The following terms are used in this chapter:
Glucocorticoids are available in a wide variety of dose forms. They are routinely used topically, orally, intramuscularly, and intravenously. Systemic effects are commonly obtained when the drug is administered orally or parenterally, but topical administration may rarely cause systemic effects. If a large quantity of a steroid is applied topically, especially if the skin is denuded or an occlusive dressing such as plastic wrap is applied, systemic effects can occur. Table 18-1 shows the relative potencies of selected topical corticosteroid products.
The mechanism of action of the steroids involves binding to a specific receptor and forming a steroid-receptor complex. The complex then translocates into the nucleus and alters gene expression (turns genes on or off), resulting in the regulation of many cellular processes. Because of the mechanism, a lag time exists in the action of the steroids, and the relationship between their effects and blood levels is poor. Other effects of glucocorticoids are mediated by catecholamines producing vasodilation or bronchodilation.
The antiinflammatory action of glucocorticoids results from their profound effects on the number, distribution, and function of peripheral leukocytes and from their inhibition of phospholipase A. The use of steroids results in an increase in the concentration of neutrophils and a decrease in the lymphocytes (T and B cells), monocytes, eosinophils, and basophils. Steroids induce the synthesis of a protein that inhibits phospholipase A, decreasing the production of both prostaglandins and leukotrienes from arachidonic acid.
These agents, responsible for the delayed phase of acute inflammation, act synergistically. Steroids also inhibit interleukin-2, migration inhibition factor, and macrophage inhibition factor.

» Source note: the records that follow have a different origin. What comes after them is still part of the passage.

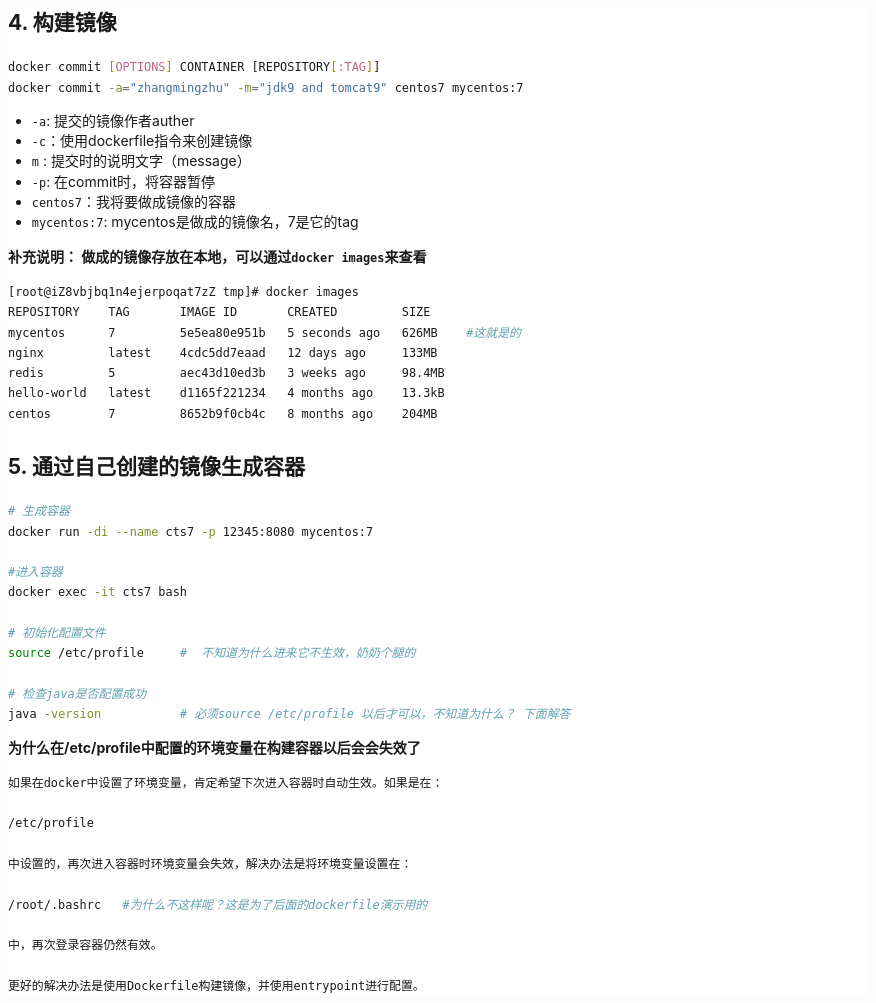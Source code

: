 

## 4. 构建镜像

```bash
docker commit [OPTIONS] CONTAINER [REPOSITORY[:TAG]]
docker commit -a="zhangmingzhu" -m="jdk9 and tomcat9" centos7 mycentos:7
```

- `-a`: 提交的镜像作者auther
- `-c`：使用dockerfile指令来创建镜像
- `m` : 提交时的说明文字（message）
- `-p`: 在commit时，将容器暂停
- `centos7`：我将要做成镜像的容器
- `mycentos:7`: mycentos是做成的镜像名，7是它的tag



**补充说明： 做成的镜像存放在本地，可以通过`docker images`来查看**

```bash
[root@iZ8vbjbq1n4ejerpoqat7zZ tmp]# docker images
REPOSITORY    TAG       IMAGE ID       CREATED         SIZE
mycentos      7         5e5ea80e951b   5 seconds ago   626MB	#这就是的
nginx         latest    4cdc5dd7eaad   12 days ago     133MB
redis         5         aec43d10ed3b   3 weeks ago     98.4MB
hello-world   latest    d1165f221234   4 months ago    13.3kB
centos        7         8652b9f0cb4c   8 months ago    204MB
```





## 5. 通过自己创建的镜像生成容器

```bash
# 生成容器
docker run -di --name cts7 -p 12345:8080 mycentos:7

#进入容器
docker exec -it cts7 bash

# 初始化配置文件
source /etc/profile		#  不知道为什么进来它不生效，奶奶个腿的

# 检查java是否配置成功
java -version			# 必须source /etc/profile 以后才可以，不知道为什么？ 下面解答
```

**为什么在/etc/profile中配置的环境变量在构建容器以后会会失效了**

```bash
如果在docker中设置了环境变量，肯定希望下次进入容器时自动生效。如果是在：

/etc/profile

中设置的，再次进入容器时环境变量会失效，解决办法是将环境变量设置在：

/root/.bashrc	#为什么不这样呢？这是为了后面的dockerfile演示用的

中，再次登录容器仍然有效。

更好的解决办法是使用Dockerfile构建镜像，并使用entrypoint进行配置。
```
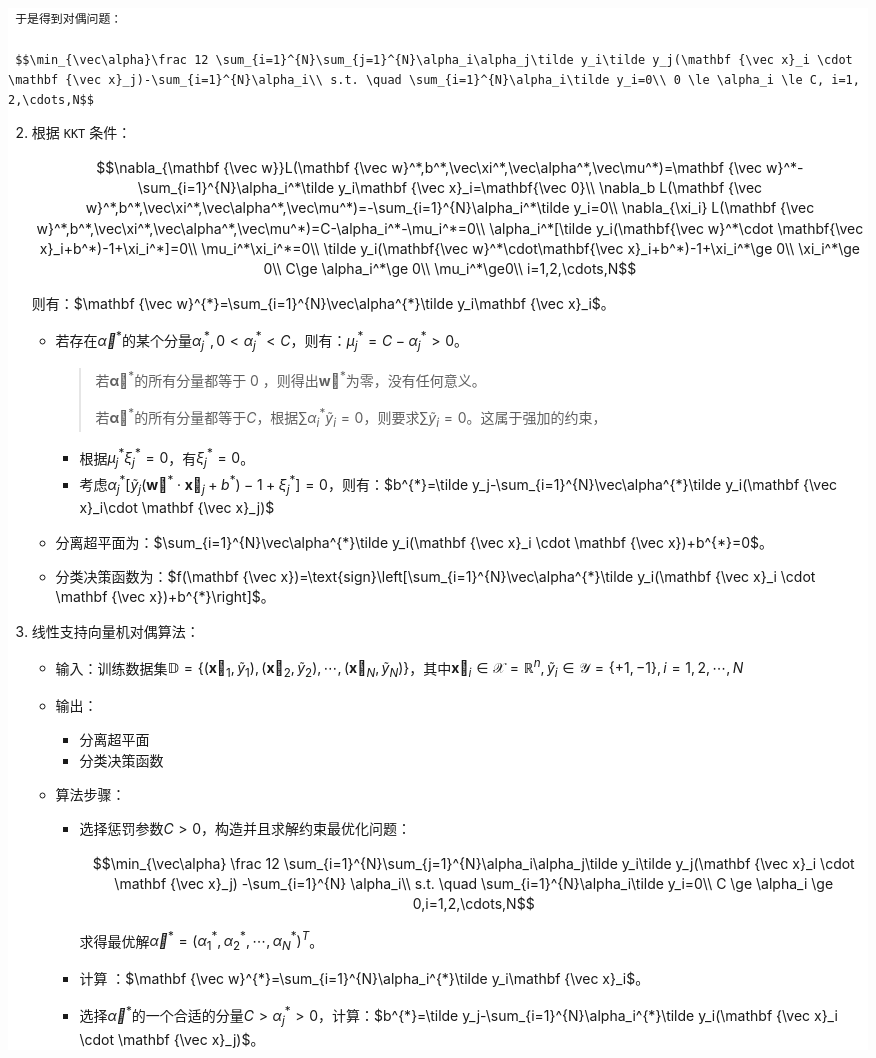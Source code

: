      于是得到对偶问题：

     $$\min_{\vec\alpha}\frac 12 \sum_{i=1}^{N}\sum_{j=1}^{N}\alpha_i\alpha_j\tilde y_i\tilde y_j(\mathbf {\vec x}_i \cdot \mathbf {\vec x}_j)-\sum_{i=1}^{N}\alpha_i\\ s.t. \quad \sum_{i=1}^{N}\alpha_i\tilde y_i=0\\ 0 \le \alpha_i \le C, i=1,2,\cdots,N$$

2. 根据 `KKT` 条件：

   $$\nabla_{\mathbf {\vec w}}L(\mathbf {\vec w}^*,b^*,\vec\xi^*,\vec\alpha^*,\vec\mu^*)=\mathbf {\vec w}^*-\sum_{i=1}^{N}\alpha_i^*\tilde y_i\mathbf {\vec x}_i=\mathbf{\vec 0}\\ \nabla_b L(\mathbf {\vec w}^*,b^*,\vec\xi^*,\vec\alpha^*,\vec\mu^*)=-\sum_{i=1}^{N}\alpha_i^*\tilde y_i=0\\ \nabla_{\xi_i} L(\mathbf {\vec w}^*,b^*,\vec\xi^*,\vec\alpha^*,\vec\mu^*)=C-\alpha_i^*-\mu_i^*=0\\ \alpha_i^*[\tilde y_i(\mathbf{\vec w}^*\cdot \mathbf{\vec x}_i+b^*)-1+\xi_i^*]=0\\ \mu_i^*\xi_i^*=0\\ \tilde y_i(\mathbf{\vec w}^*\cdot\mathbf{\vec x}_i+b^*)-1+\xi_i^*\ge 0\\ \xi_i^*\ge 0\\ C\ge \alpha_i^*\ge 0\\ \mu_i^*\ge0\\ i=1,2,\cdots,N$$

   则有：$\mathbf {\vec w}^{*}=\sum_{i=1}^{N}\vec\alpha^{*}\tilde y_i\mathbf {\vec x}_i$。

   - 若存在$\vec\alpha^{*}$的某个分量$\alpha_j^{*}, 0 \lt \alpha_j^{*} \lt C$，则有：$\mu_j^*=C-\alpha_j^*\gt 0$。

     > 若$\mathbf{\vec \alpha}^*$的所有分量都等于 0 ，则得出$\mathbf{\vec w}^*$为零，没有任何意义。
     >
     > 若$\mathbf{\vec \alpha}^*$的所有分量都等于$C$，根据$\sum\alpha_i^*\tilde y_i=0$，则要求$\sum \tilde y_i=0$。这属于强加的约束，

     - 根据$\mu_j^*\xi_j^*=0$，有$\xi_j^*=0$。
     - 考虑$\alpha_j^*[\tilde y_j(\mathbf{\vec w}^*\cdot \mathbf{\vec x}_j+b^*)-1+\xi_j^*]=0$，则有：$b^{*}=\tilde y_j-\sum_{i=1}^{N}\vec\alpha^{*}\tilde y_i(\mathbf {\vec x}_i\cdot \mathbf {\vec x}_j)$

   - 分离超平面为：$\sum_{i=1}^{N}\vec\alpha^{*}\tilde y_i(\mathbf {\vec x}_i \cdot \mathbf {\vec x})+b^{*}=0$。

   - 分类决策函数为：$f(\mathbf {\vec x})=\text{sign}\left[\sum_{i=1}^{N}\vec\alpha^{*}\tilde y_i(\mathbf {\vec x}_i \cdot \mathbf {\vec x})+b^{*}\right]$。

3. 线性支持向量机对偶算法：

   - 输入：训练数据集$\mathbb D=\{(\mathbf {\vec x}_1,\tilde y_1),(\mathbf {\vec x}_2,\tilde y_2),\cdots,(\mathbf {\vec x}_N,\tilde y_N)\}$，其中$\mathbf {\vec x}_i \in \mathcal X = \mathbb R^{n},\tilde y_i \in \mathcal Y=\{+1,-1\},i=1,2,\cdots,N$

   - 输出：

     - 分离超平面
     - 分类决策函数

   - 算法步骤：

     - 选择惩罚参数$C\gt 0$，构造并且求解约束最优化问题：

       $$\min_{\vec\alpha} \frac 12 \sum_{i=1}^{N}\sum_{j=1}^{N}\alpha_i\alpha_j\tilde y_i\tilde y_j(\mathbf {\vec x}_i \cdot \mathbf {\vec x}_j) -\sum_{i=1}^{N} \alpha_i\\ s.t. \quad \sum_{i=1}^{N}\alpha_i\tilde y_i=0\\ C \ge \alpha_i \ge 0,i=1,2,\cdots,N$$

       求得最优解$\vec\alpha^{*}=(\alpha_1^{*},\alpha_2^{*},\cdots,\alpha_N^{*})^{T}$。

     - 计算 ：$\mathbf {\vec w}^{*}=\sum_{i=1}^{N}\alpha_i^{*}\tilde y_i\mathbf {\vec x}_i$。

     - 选择$\vec\alpha^{*}$的一个合适的分量$C \gt \alpha_j^{*} \gt 0$，计算：$b^{*}=\tilde y_j-\sum_{i=1}^{N}\alpha_i^{*}\tilde y_i(\mathbf {\vec x}_i \cdot \mathbf {\vec x}_j)$。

The pharmacologic effects and the adverse reactions of corticosteroids are closely related (Figure 18-2). The effects for which they are used include their antiinflammatory action and suppression of allergic reactions. They also suppress the immune response. Corticosteroids are palliative rather than curative. The glucocorticoid effects and the mineralocorticoid effects are listed in Box 18-1. Many of these effects produce adverse reactions and are discussed in the following section.
The adverse reactions of corticosteroids are proportional to the dose, frequency and time of administration, and duration of treatment. With prolonged therapy and sufficiently high doses, the following side effects occur.
Moon face (round), buffalo hump (fat deposited on back of the neck), truncal obesity, weight gain, and muscle wasting give patients the Cushing’s syndrome appearance (Figure 18-3). Hyperglycemia (diabetes-like) may be aggravated or initiated, especially in prediabetic patients. More antidiabetic medication may be required.
Corticosteroids decrease resistance to infection. Because of their antiinflammatory action, they may also mask its symptoms. Patients taking long-term glucocorticoid therapy are given isoniazid, an antituberculosis agent, to prevent tuberculosis.
Changes in behavior and personality, including euphoria (with increasing dose), agitation, psychoses, and depression (with decreasing dose), can occur.
Because corticosteroids stimulate an increase in production of stomach acid and pepsin, they may exacerbate peptic ulcers. Healing is impaired, and the ulcer may perforate.